Via Paul Krugman’s superb blog in the New York Times we are sent to this 2009 commentary by Arthur Laffer, whose Laffer curve is the basis of the totally and completely discredited view that tax cuts pay for themselves by stimulating economic activity.  Here is Mr. Laffer predicting ruinous inflation over 4 years ago because of the Fed’s monetary policy.

It's difficult to estimate the magnitude of the inflationary and interest-rate consequences of the Fed's actions because, frankly, we haven't ever seen anything like this in the U.S. To date what's happened is potentially far more inflationary than were the monetary policies of the 1970s, when the prime interest rate peaked at 21.5% and inflation peaked in the low double digits.
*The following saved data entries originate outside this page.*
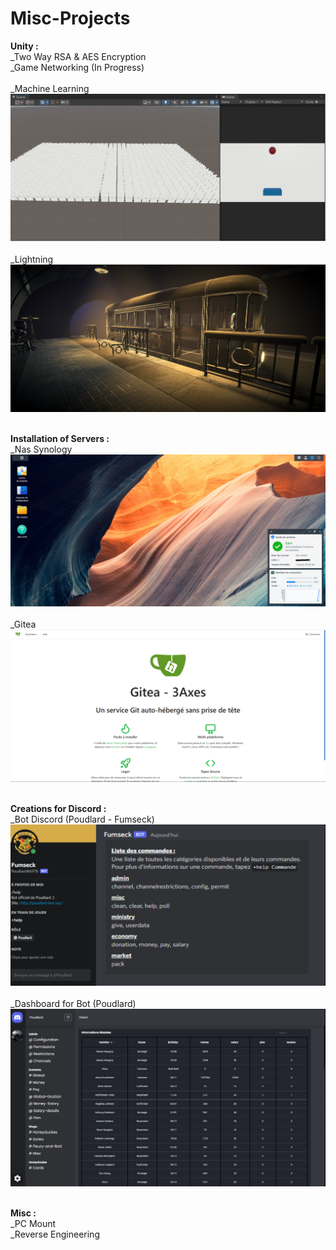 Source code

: # Misc-Projects<br>

**Unity :**<br>
_Two Way RSA & AES Encryption<br>
_Game Networking (In Progress)<br>
<br>
_Machine Learning<br>
![Machine Learning](https://github.com/LouisViel/Misc-Projects/blob/main/Readme/Unity/MachineLearning.png)<br>
<br>
_Lightning<br>
![Lightning](https://github.com/LouisViel/Misc-Projects/blob/main/Readme/Unity/Lightning.png)<br>
<br>

**Installation of Servers :**<br>
_Nas Synology<br>
![Nas Synology](https://github.com/LouisViel/Misc-Projects/blob/main/Readme/Server/NasSynology.png)<br>
<br>
_Gitea<br>
![Gitea](https://github.com/LouisViel/Misc-Projects/blob/main/Readme/Server/Gitea.png)<br>
<br>

**Creations for Discord :**<br>
_Bot Discord (Poudlard - Fumseck)<br>
![Bot Discord](https://github.com/LouisViel/Misc-Projects/blob/main/Readme/Discord/Fumseck.png)<br>
<br>
_Dashboard for Bot (Poudlard)<br>
![Gitea](https://github.com/LouisViel/Misc-Projects/blob/main/Readme/Discord/Dashboard.png)<br>
<br>

**Misc :**<br>
_PC Mount<br>
_Reverse Engineering<br>
<br>
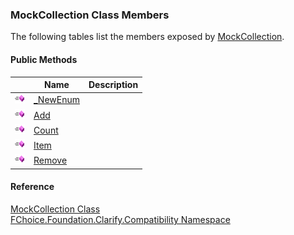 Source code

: ﻿### MockCollection Class Members

The following tables list the members exposed by [MockCollection](FChoice.Foundation.Clarify.Compatibility~FChoice.Foundation.Clarify.Compatibility.MockCollection.md).

#### Public Methods

|   | Name | Description |
| --- | --- | --- |
| ![Public Method](dotnetimages/publicMethod.png) | [_NewEnum](FChoice.Foundation.Clarify.Compatibility~FChoice.Foundation.Clarify.Compatibility.MockCollection~_NewEnum.md) |   |
| ![Public Method](dotnetimages/publicMethod.png) | [Add](FChoice.Foundation.Clarify.Compatibility~FChoice.Foundation.Clarify.Compatibility.MockCollection~Add.md) |   |
| ![Public Method](dotnetimages/publicMethod.png) | [Count](FChoice.Foundation.Clarify.Compatibility~FChoice.Foundation.Clarify.Compatibility.MockCollection~Count.md) |   |
| ![Public Method](dotnetimages/publicMethod.png) | [Item](FChoice.Foundation.Clarify.Compatibility~FChoice.Foundation.Clarify.Compatibility.MockCollection~Item.md) |   |
| ![Public Method](dotnetimages/publicMethod.png) | [Remove](FChoice.Foundation.Clarify.Compatibility~FChoice.Foundation.Clarify.Compatibility.MockCollection~Remove.md) |   |





#### Reference

[MockCollection Class](FChoice.Foundation.Clarify.Compatibility~FChoice.Foundation.Clarify.Compatibility.MockCollection.md)  
[FChoice.Foundation.Clarify.Compatibility Namespace](FChoice.Foundation.Clarify.Compatibility~FChoice.Foundation.Clarify.Compatibility_namespace.md) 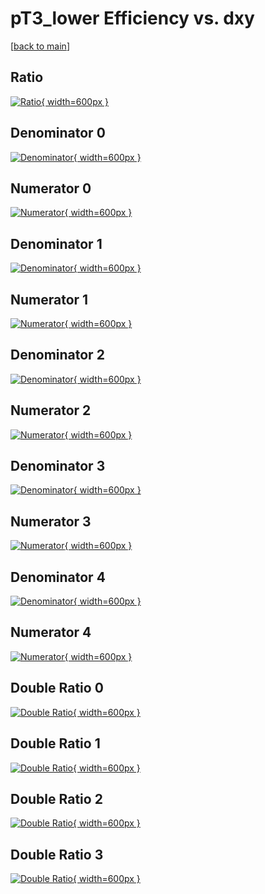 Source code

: # pT3_lower Efficiency vs. dxy

[[back to main](./)]



## Ratio

[![Ratio](../mtv/var/pT3_lower_vtr_0_1_eff_dxy.png){ width=600px }](../mtv/var/pT3_lower_vtr_0_1_eff_dxy.pdf)

## Denominator 0

[![Denominator](../mtv/den/pT3_lower_vtr_0_1_eff_dxy_den0.png){ width=600px }](../mtv/den/pT3_lower_vtr_0_1_eff_dxy_den0.pdf)

## Numerator 0

[![Numerator](../mtv/num/pT3_lower_vtr_0_1_eff_dxy_num0.png){ width=600px }](../mtv/num/pT3_lower_vtr_0_1_eff_dxy_num0.pdf)

## Denominator 1

[![Denominator](../mtv/den/pT3_lower_vtr_0_1_eff_dxy_den1.png){ width=600px }](../mtv/den/pT3_lower_vtr_0_1_eff_dxy_den1.pdf)

## Numerator 1

[![Numerator](../mtv/num/pT3_lower_vtr_0_1_eff_dxy_num1.png){ width=600px }](../mtv/num/pT3_lower_vtr_0_1_eff_dxy_num1.pdf)

## Denominator 2

[![Denominator](../mtv/den/pT3_lower_vtr_0_1_eff_dxy_den2.png){ width=600px }](../mtv/den/pT3_lower_vtr_0_1_eff_dxy_den2.pdf)

## Numerator 2

[![Numerator](../mtv/num/pT3_lower_vtr_0_1_eff_dxy_num2.png){ width=600px }](../mtv/num/pT3_lower_vtr_0_1_eff_dxy_num2.pdf)

## Denominator 3

[![Denominator](../mtv/den/pT3_lower_vtr_0_1_eff_dxy_den3.png){ width=600px }](../mtv/den/pT3_lower_vtr_0_1_eff_dxy_den3.pdf)

## Numerator 3

[![Numerator](../mtv/num/pT3_lower_vtr_0_1_eff_dxy_num3.png){ width=600px }](../mtv/num/pT3_lower_vtr_0_1_eff_dxy_num3.pdf)

## Denominator 4

[![Denominator](../mtv/den/pT3_lower_vtr_0_1_eff_dxy_den4.png){ width=600px }](../mtv/den/pT3_lower_vtr_0_1_eff_dxy_den4.pdf)

## Numerator 4

[![Numerator](../mtv/num/pT3_lower_vtr_0_1_eff_dxy_num4.png){ width=600px }](../mtv/num/pT3_lower_vtr_0_1_eff_dxy_num4.pdf)

## Double Ratio 0

[![Double Ratio](../mtv/ratio/pT3_lower_vtr_0_1_eff_dxy_ratio0.png){ width=600px }](../mtv/ratio/pT3_lower_vtr_0_1_eff_dxy_ratio0.pdf)

## Double Ratio 1

[![Double Ratio](../mtv/ratio/pT3_lower_vtr_0_1_eff_dxy_ratio1.png){ width=600px }](../mtv/ratio/pT3_lower_vtr_0_1_eff_dxy_ratio1.pdf)

## Double Ratio 2

[![Double Ratio](../mtv/ratio/pT3_lower_vtr_0_1_eff_dxy_ratio2.png){ width=600px }](../mtv/ratio/pT3_lower_vtr_0_1_eff_dxy_ratio2.pdf)

## Double Ratio 3

[![Double Ratio](../mtv/ratio/pT3_lower_vtr_0_1_eff_dxy_ratio3.png){ width=600px }](../mtv/ratio/pT3_lower_vtr_0_1_eff_dxy_ratio3.pdf)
Gold prices went from $35 per ounce to $850 per ounce, and the dollar collapsed on the foreign exchanges. It wasn't a pretty picture.

And to prevent this Mr. Laffer urged the Fed to reverse course, which of course the Fed did not do. (Thank you).

Now the Fed can, and I believe should, do what it must to mitigate the inevitable consequences of its unwarranted increase in the monetary base. It should contract the monetary base back to where it otherwise would have been, plus a slight increase geared toward economic expansion. Absent this major contraction in the monetary base, the Fed should increase reserve requirements on member banks to absorb the excess reserves. Given that banks are now paid interest on their reserves and short-term rates are very low, raising reserve requirements should not exact too much of a penalty on the banking system, and the long-term gains of the lessened inflation would many times over warrant whatever short-term costs there might be.

Now if nothing else this writing is deserving some praise because it acknowledge that the proposed action would contract the economy, whereas many other proponents of the same policy felt it would be expansionary, basic economics being somewhat beyond their ken.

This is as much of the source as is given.